▸ Task to carry out:
Among the entries below, how many lines hold "Fixed"? Only the number is wanted.

▸ Source material:
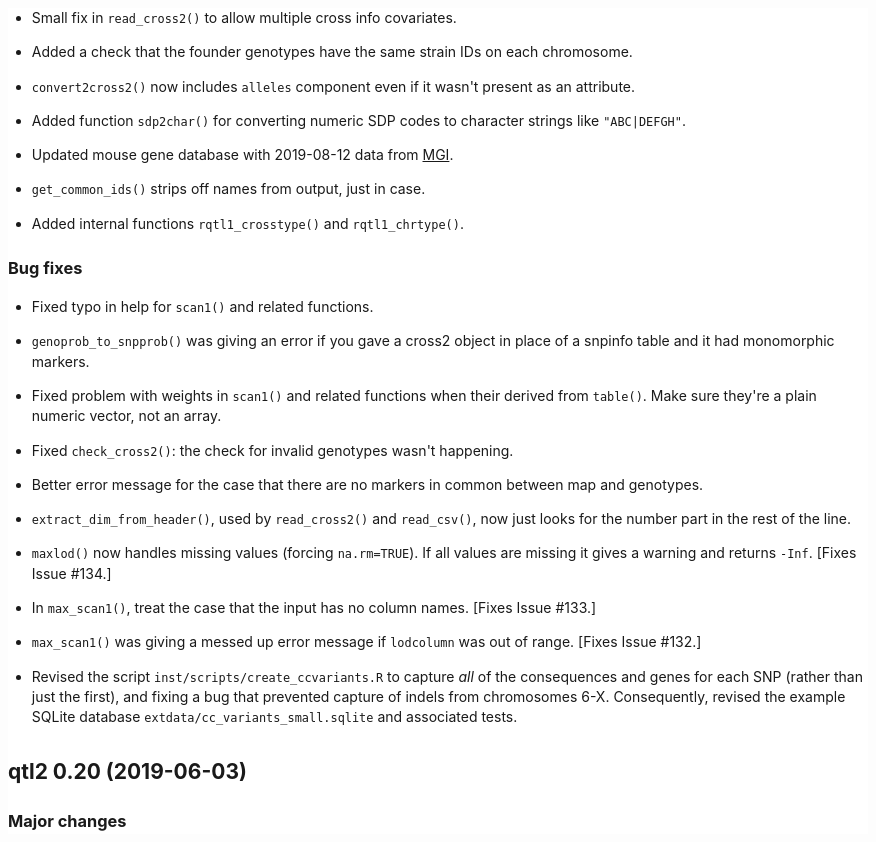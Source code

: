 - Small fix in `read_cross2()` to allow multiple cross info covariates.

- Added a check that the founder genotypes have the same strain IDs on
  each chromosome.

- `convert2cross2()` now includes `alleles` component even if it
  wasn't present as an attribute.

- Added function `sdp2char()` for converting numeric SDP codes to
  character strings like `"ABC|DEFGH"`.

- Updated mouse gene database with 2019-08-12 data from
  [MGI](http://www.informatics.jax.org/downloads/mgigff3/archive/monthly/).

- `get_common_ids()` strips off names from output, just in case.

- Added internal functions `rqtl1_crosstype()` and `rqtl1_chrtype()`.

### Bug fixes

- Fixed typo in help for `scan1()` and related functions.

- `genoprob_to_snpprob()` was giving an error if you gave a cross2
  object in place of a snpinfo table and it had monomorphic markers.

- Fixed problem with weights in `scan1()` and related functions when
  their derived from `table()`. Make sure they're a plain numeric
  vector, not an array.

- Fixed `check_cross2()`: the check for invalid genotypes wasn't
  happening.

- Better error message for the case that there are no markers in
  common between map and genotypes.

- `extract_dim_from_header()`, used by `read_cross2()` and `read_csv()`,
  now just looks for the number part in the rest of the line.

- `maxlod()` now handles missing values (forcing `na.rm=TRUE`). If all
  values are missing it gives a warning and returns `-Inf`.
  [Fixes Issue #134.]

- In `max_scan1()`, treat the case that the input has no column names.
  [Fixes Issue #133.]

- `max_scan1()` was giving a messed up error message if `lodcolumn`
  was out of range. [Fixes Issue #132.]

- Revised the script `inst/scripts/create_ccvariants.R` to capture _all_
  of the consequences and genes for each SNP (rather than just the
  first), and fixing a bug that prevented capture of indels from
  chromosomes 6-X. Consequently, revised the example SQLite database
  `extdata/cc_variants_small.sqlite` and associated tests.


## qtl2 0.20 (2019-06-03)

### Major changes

▸ Answer:
3